El problema está en que la propaganda feminista ─tan necesaria allí donde existe una verdadera discriminación por el hecho de ser mujer─ se ha convertido, en el avanzado mundo occidental, en un instrumento de ingeniería social cuyo objetivo es conseguir un ser humano unisex. El hombre tiene que ser más femenino y la mujer más masculina; de modo que se fomenta en ambos una forma de ser, de pensar y de actuar como la del sexo opuesto, obviando las diferencias biológicas, psicológicas y relacionales de cada uno.

La mujer se ve lanzada a competir con el hombre en terrenos que, por lo general, no le son propios: por su complexión física o por los intereses que le dictan su cromosoma XX o esa progesterona y esos estrógenos que la diferencian del varón. Al hacerlo, abandona otros quehaceres que son inherentes a su sexo ─como la maternidad o el cuidado de los hijos, sobre todo cuando estos son pequeños─, con el considerable perjuicio para la familia, la sociedad y ella misma. En el caso de las solteras, o de las mujeres sin hijos, la cosa es más comprensible y menos desestabilizadora.

Por otro lado, la solución que se propone para la esquizofrenia que crea en la mujer con hijos el tener que conciliar su vida laboral con sus responsabilidades en casa, es simplemente que el hombre asuma por ley el 50 por ciento de las tareas domésticas y del cuidado de los hijos, y tenga el mismo tiempo de permiso de paternidad que la mujer de maternidad. ¡Todo menos que le toquen al feminismo ese pequeño monstruo híbrido que está criando! Pero de ahí a conseguir que la mujer piense, sienta o actúe como el varón de un modo natural es tan poco realista como esperar que el varón dé a luz hijos.

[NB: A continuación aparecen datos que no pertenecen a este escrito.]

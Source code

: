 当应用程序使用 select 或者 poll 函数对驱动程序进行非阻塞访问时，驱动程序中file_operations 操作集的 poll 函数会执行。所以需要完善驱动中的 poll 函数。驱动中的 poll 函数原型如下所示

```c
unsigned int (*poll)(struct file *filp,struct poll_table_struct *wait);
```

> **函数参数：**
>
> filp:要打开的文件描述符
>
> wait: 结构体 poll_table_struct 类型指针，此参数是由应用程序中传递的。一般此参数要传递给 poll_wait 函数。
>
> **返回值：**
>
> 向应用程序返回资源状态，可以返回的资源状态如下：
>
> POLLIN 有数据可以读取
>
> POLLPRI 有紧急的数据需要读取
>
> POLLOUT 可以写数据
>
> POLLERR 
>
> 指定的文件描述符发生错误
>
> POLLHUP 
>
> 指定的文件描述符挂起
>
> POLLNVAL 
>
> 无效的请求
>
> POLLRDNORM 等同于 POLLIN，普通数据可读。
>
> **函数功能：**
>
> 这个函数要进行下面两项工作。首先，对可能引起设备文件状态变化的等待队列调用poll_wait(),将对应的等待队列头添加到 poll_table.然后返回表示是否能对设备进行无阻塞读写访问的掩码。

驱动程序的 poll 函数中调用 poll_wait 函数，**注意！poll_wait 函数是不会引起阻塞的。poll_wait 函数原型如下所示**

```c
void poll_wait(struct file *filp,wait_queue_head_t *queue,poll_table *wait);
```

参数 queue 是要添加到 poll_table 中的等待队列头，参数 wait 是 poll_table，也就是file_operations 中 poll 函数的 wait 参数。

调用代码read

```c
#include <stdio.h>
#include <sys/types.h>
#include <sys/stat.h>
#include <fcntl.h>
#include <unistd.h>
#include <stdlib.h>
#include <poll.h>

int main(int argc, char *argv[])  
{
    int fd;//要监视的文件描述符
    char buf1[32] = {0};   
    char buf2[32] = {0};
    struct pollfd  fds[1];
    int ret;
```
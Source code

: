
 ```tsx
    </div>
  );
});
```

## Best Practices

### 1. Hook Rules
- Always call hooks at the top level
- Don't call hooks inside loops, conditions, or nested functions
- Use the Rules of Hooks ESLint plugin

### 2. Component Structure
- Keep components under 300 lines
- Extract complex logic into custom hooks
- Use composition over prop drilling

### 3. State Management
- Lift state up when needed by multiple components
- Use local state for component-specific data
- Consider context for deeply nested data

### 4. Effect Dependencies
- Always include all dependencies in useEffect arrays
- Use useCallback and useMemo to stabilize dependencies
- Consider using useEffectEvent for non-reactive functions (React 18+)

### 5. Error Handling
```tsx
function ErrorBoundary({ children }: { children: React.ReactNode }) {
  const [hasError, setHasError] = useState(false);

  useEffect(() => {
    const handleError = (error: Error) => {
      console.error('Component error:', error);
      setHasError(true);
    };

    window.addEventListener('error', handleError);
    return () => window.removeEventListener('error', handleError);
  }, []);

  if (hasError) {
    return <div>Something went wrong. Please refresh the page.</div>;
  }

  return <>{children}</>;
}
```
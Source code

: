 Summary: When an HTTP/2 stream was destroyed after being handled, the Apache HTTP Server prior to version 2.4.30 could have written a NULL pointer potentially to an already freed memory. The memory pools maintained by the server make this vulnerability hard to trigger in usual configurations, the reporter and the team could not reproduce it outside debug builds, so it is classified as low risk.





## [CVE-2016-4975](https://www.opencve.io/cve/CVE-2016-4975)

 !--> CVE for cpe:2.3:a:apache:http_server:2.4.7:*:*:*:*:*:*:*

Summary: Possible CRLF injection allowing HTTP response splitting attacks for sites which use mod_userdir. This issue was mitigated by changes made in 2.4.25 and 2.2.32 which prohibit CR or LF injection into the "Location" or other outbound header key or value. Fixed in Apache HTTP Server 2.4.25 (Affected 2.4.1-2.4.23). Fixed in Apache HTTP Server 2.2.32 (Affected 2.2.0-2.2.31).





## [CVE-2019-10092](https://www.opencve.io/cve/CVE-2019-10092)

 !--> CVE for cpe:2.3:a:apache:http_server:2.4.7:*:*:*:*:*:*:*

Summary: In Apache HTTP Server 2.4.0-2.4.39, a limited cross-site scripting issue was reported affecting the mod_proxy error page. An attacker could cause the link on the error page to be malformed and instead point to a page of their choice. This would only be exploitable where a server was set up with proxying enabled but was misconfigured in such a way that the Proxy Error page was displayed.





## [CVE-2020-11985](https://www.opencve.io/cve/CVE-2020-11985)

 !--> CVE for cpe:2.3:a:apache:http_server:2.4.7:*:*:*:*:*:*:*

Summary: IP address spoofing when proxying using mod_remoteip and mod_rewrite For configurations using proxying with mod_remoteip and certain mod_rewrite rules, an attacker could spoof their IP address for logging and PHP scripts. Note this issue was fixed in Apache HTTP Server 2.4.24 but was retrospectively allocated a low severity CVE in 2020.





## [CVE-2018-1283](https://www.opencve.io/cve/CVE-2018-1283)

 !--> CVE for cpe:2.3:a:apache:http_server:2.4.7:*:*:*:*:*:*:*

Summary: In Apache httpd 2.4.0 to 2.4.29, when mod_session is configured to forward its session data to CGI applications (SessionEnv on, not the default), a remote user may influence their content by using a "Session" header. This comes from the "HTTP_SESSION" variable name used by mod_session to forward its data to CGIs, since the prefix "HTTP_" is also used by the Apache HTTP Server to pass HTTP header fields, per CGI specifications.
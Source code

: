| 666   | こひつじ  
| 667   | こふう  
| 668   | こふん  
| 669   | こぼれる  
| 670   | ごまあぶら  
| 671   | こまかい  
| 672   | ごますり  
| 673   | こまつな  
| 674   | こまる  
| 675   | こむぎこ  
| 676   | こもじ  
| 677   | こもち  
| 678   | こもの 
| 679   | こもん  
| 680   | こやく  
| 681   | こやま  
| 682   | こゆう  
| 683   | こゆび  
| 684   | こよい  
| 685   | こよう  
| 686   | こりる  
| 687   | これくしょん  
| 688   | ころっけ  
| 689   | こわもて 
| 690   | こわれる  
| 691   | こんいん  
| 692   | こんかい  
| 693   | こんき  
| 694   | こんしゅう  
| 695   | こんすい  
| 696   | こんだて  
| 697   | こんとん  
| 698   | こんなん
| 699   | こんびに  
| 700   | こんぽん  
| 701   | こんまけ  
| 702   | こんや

Si el movimiento LGBTI con su ideología de género trata de borrar la diferencia entre los sexos, el feminismo radical no le va a la zaga: incluso converge con él en sus objetivos. Lo que ya no es tan comprensible es que los creyentes en Cristo, que sabemos que Dios creó al hombre a su “imagen y semejanza” como “varón y mujer”[1], admitamos esa clase de igualdad ficticia y sin futuro en vez de subrayar la diferencia y la complementariedad que el Creador ideó para la pareja humana.

La lucha de la mujer por igualarse con el hombre en todo es, sin duda, una penetración del espíritu de la época en la Iglesia de Cristo, que no puede defenderse ni con una teología bíblica rigurosa ni aduciendo razones naturales. La Biblia afirma ─como hace también la propia naturaleza─ que el hombre y la mujer son iguales en dignidad y valor, pero, al mismo tiempo, complementarios, y que están sujetos a un orden establecido por Dios en la Creación y confirmado en el Nuevo Testamento[2].

Por otro lado, el auténtico machismo ─no lo que se presenta interesadamente como tal para justificar ese adefesio unisex que propugnan las feministas─ implica, como ya hemos dicho antes, menosprecio, injusticia, abuso y violencia contra las mujeres. Ese machismo ─el verdadero─ es consecuencia de la Caída; como también lo es la rebeldía de la mujer hacia el varón. En palabras de David Burt: “La Caída significó, entre otras cosas, el trastorno del orden establecido por Dios: en vez de escuchar la mujer la voz del hombre, Adán obedeció la voz de Eva (Génesis 3:17). Entonces, Dios anunció a Eva que la consecuencia sería la «guerra» entre los sexos […]. A partir de aquel momento, la mujer intenta dominar el matrimonio con manipulaciones emocionales y victorias dialécticas. El varón responde con fuerza, violencia y con imposición tiránica” [3].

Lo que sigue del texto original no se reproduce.